In cinque anni, dal 1989 al 1994, gli Helmet, band newyorkese capitanata dal cantante e chitarrista Page Hamilton, hanno sfondato le porte dell’alternative rock, entrando con prepotenza in un panorama musicale votato al Seattle sound e alle sue (mediocri) propaggini. Un suono violento e monolitico (da intendersi nell’accezione migliore di una creatività artistica coerente e insensibile alle mode) ha pervaso tre dischi che hanno fatto la gioia degli amanti della musica estrema. Il primo, “Strap It On” (1990), uscito per l’indipendente Amphetamine Reptile Records, era un esordio incapace di compromessi, addirittura assordante per la forza belluina di canzoni quadrate e ringhianti, strutturate su riff stoppati e accordi di chitarra dissonanti e su una ritmica feroce e fantasiosa al contempo; gli altri due, “Meantime” (1992) e “Betty” (1994), usciti per la major Interscope, pur suonando altrettanto compatti e rabbiosi rispetto al primo album, facevano intravvedere attraverso la sigillatura siderurgica dei brani anche tenui aperture melodiche. Cinque anni sugli scudi dunque e poi un rapido declino, che nel 1997 portò la Band a un temporaneo scioglimento durato sette anni. Dopo questo lungo iato, Page Hamilton, padre padrone del marchio di fabbrica Helmet, rimise insieme la Band grazie a nuovi innesti nella line up e tornò a sfornare dischi che, con buona pace degli eccitanti esordi, appannarono, e non poco, il mito di uno dei gruppi più leggendari degli anni 90. Quella che un tempo era una corazzata capace di sfondare il muro del suono, divenne ben presto un mercantile in disarmo alla deriva verso bonacce di un monocorde metal impastato con fiacche melodie pop. Dal monocromatismo accecante del decennio precedente si passò, dunque, a un suono incolore e allineato. “Dead To The World” è così l’ennesimo disco di una band che non ha più nulla da dire e anche se lo sforzo di modernizzare il suono è presente, la strada imboccata resta quella di un hard rock di maniera che mostra i muscoli ma non è più in grado di far paura. In una scaletta fiacca e uniforme viene davvero difficile salvare qualcosa, anche perché, a parte Green Shirt, cover scelta dal repertorio di Elvis Costello, il resto suona tutto desolatamente uguale.

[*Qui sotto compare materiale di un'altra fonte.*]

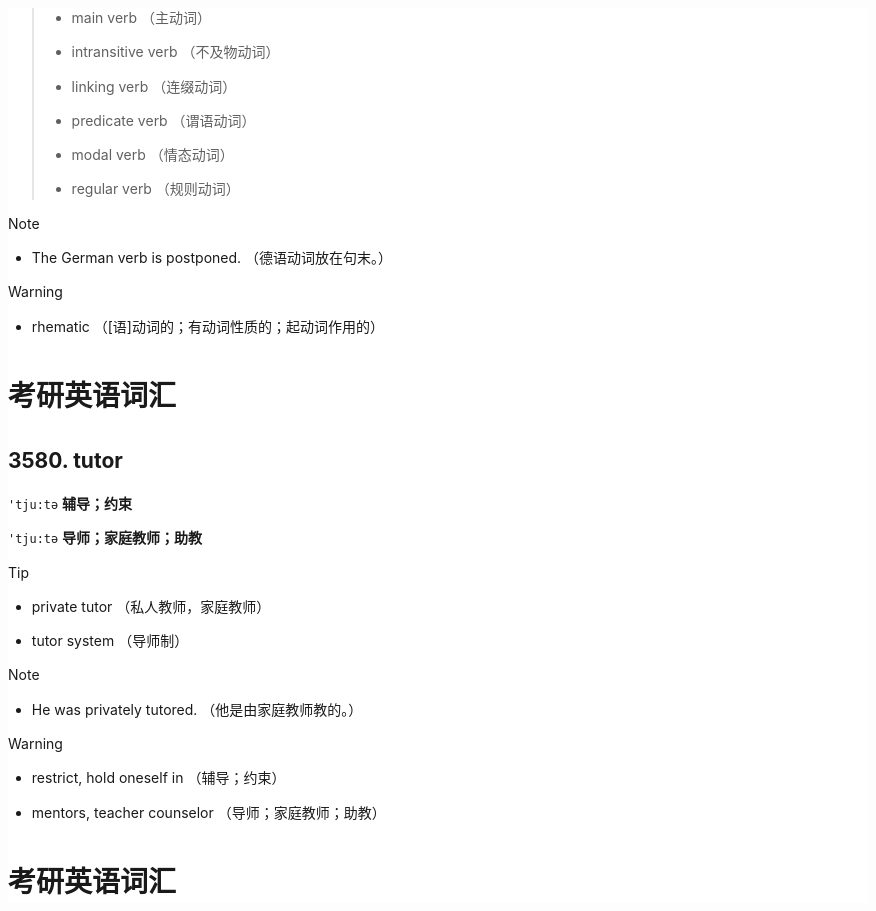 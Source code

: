> - main verb （主动词）
>
> - intransitive verb （不及物动词）
>
> - linking verb （连缀动词）
>
> - predicate verb （谓语动词）
>
> - modal verb （情态动词）
>
> - regular verb （规则动词）
>

> [!NOTE]
>
> - The German verb is postponed. （德语动词放在句末。）
>

> [!WARNING]
>
> - rhematic （[语]动词的；有动词性质的；起动词作用的）
>

# 考研英语词汇

## 3580. tutor

`'tju:tə`  **辅导；约束**

`'tju:tə`  **导师；家庭教师；助教**

> [!TIP]
>
> - private tutor （私人教师，家庭教师）
>
> - tutor system （导师制）
>

> [!NOTE]
>
> - He was privately tutored. （他是由家庭教师教的。）
>

> [!WARNING]
>
> - restrict, hold oneself in （辅导；约束）
>
> - mentors, teacher counselor （导师；家庭教师；助教）
>

# 考研英语词汇
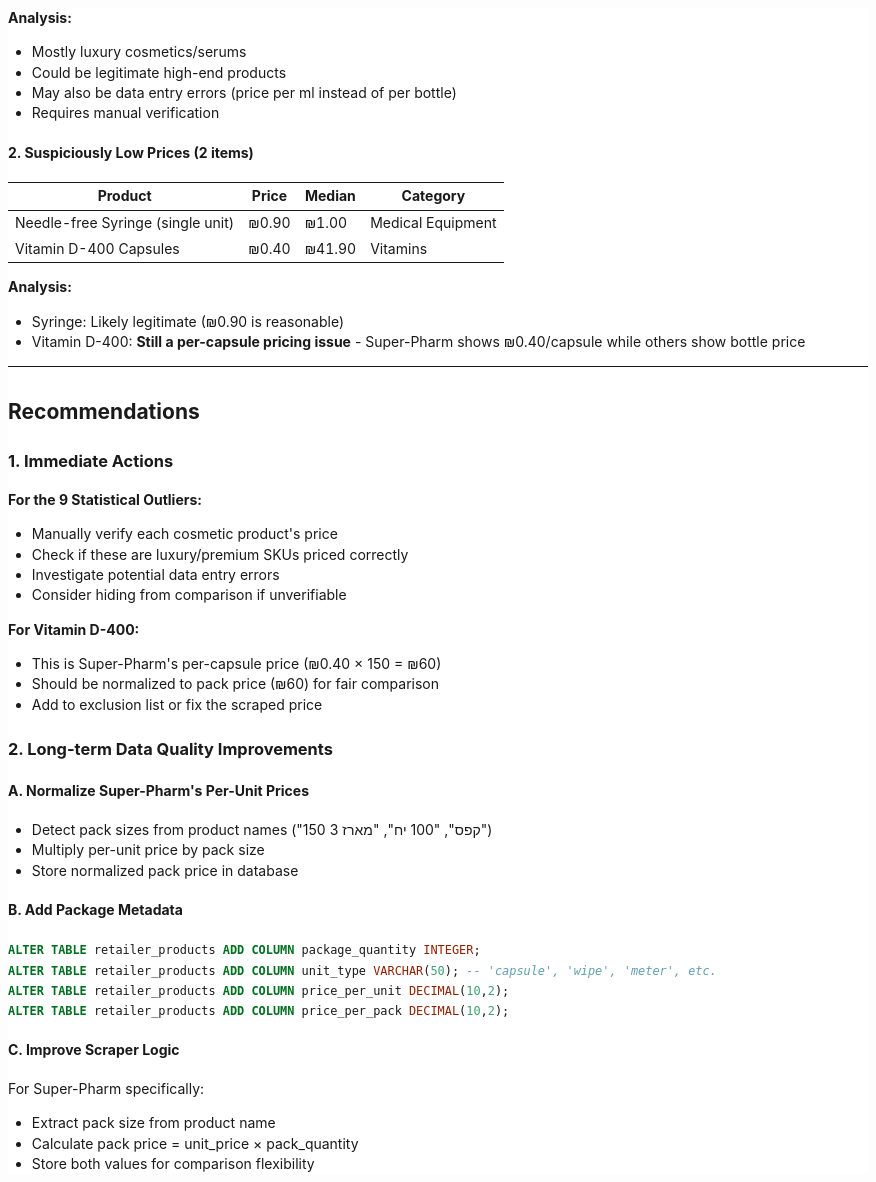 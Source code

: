**Analysis:**
- Mostly luxury cosmetics/serums
- Could be legitimate high-end products
- May also be data entry errors (price per ml instead of per bottle)
- Requires manual verification

#### 2. Suspiciously Low Prices (2 items)

| Product | Price | Median | Category |
|---------|-------|--------|----------|
| Needle-free Syringe (single unit) | ₪0.90 | ₪1.00 | Medical Equipment |
| Vitamin D-400 Capsules | ₪0.40 | ₪41.90 | Vitamins |

**Analysis:**
- Syringe: Likely legitimate (₪0.90 is reasonable)
- Vitamin D-400: **Still a per-capsule pricing issue** - Super-Pharm shows ₪0.40/capsule while others show bottle price

---

## Recommendations

### 1. **Immediate Actions**

**For the 9 Statistical Outliers:**
- Manually verify each cosmetic product's price
- Check if these are luxury/premium SKUs priced correctly
- Investigate potential data entry errors
- Consider hiding from comparison if unverifiable

**For Vitamin D-400:**
- This is Super-Pharm's per-capsule price (₪0.40 × 150 = ₪60)
- Should be normalized to pack price (₪60) for fair comparison
- Add to exclusion list or fix the scraped price

### 2. **Long-term Data Quality Improvements**

#### A. Normalize Super-Pharm's Per-Unit Prices
- Detect pack sizes from product names ("150 קפס", "100 יח", "מארז 3")
- Multiply per-unit price by pack size
- Store normalized pack price in database

#### B. Add Package Metadata
```sql
ALTER TABLE retailer_products ADD COLUMN package_quantity INTEGER;
ALTER TABLE retailer_products ADD COLUMN unit_type VARCHAR(50); -- 'capsule', 'wipe', 'meter', etc.
ALTER TABLE retailer_products ADD COLUMN price_per_unit DECIMAL(10,2);
ALTER TABLE retailer_products ADD COLUMN price_per_pack DECIMAL(10,2);
```

#### C. Improve Scraper Logic
For Super-Pharm specifically:
- Extract pack size from product name
- Calculate pack price = unit_price × pack_quantity
- Store both values for comparison flexibility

Consideratemi pure un inguaribile nostalgico, e probabilmente lo sono con i miti della mia giovinezza, ma la sensazione è che Page Hamilton tenga in vita una creatura col respiratore artificiale. Tanto che non si può nemmeno parlare di canto del cigno: il cigno, triste ammetterlo, ha smesso di cantare vent’anni fa circa.